6 R_ext_internals/ Internal R extension definitions (less commonly needed by nmath directly)
7 System/ System‑level integer type definitions: int64_t, uint64_t, etc. (replaces <stdint.h>)
8 nmath/ The ported Mathlib sources (~137 .cl shards including Rmath.cl, nmath.cl, dpq.cl, refactored.cl, and all distribution function files)

The ordering is not arbitrary — it matches the header include chain that R’s nmath.h follows. Each layer provides symbols the next layer assumes are already defined. load_kernel_library performs a topological sort within each subdirectory; the subdirectories themselves must be loaded in the order above.

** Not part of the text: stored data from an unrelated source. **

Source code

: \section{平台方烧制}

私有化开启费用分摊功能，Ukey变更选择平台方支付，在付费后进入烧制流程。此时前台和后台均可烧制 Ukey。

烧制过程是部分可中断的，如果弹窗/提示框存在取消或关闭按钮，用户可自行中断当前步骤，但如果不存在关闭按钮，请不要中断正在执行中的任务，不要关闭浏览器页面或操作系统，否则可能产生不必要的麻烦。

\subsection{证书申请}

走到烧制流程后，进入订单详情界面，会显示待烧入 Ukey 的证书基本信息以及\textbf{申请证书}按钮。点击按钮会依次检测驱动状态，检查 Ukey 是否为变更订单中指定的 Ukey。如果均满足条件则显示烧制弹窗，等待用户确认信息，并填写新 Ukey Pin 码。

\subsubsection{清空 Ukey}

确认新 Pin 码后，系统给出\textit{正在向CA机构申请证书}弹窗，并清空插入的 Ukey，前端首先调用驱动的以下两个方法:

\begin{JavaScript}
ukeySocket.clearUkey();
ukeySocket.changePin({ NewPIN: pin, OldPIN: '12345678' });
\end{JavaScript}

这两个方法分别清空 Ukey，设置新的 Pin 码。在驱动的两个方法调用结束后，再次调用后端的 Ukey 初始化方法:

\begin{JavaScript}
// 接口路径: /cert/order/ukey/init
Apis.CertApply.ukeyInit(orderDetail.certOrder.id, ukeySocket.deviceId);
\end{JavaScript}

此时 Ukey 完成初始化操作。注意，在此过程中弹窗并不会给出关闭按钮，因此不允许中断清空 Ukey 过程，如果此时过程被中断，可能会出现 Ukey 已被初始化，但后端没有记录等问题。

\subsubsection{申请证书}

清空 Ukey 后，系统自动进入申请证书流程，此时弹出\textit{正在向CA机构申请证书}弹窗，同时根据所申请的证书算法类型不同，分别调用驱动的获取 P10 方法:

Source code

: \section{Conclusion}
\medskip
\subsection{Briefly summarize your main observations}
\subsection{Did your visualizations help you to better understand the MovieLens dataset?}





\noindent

Each .cl shard carries annotation comments that opencltools reads to determine within-directory dependency order.

1.1 Shard annotations

Every library shard declares what it provides and what it depends on:

// @source_type:  c
// @source_origin: dgamma.c
// @provides:    dgamma
// @depends:     dpois, nmath, dpq
// @all_depends: dpq, Rmath, nmath, stirlerr, ...   (auto-generated)
// @load_order:  99                                  (auto-generated)

2. The nmath module

The nmath/ subdirectory of nmathopencl contains ~137 ported .cl shards. It includes the anchor files Rmath.cl (all distribution function declarations and mathematical constants), nmath.cl (the core Mathlib header macros), dpq.cl (R‑style density/CDF macros for give_log/lower_tail logic), and refactored.cl (forward declarations needed to break circular dependencies in the OpenCL single-pass compilation model), plus the individual distribution function files.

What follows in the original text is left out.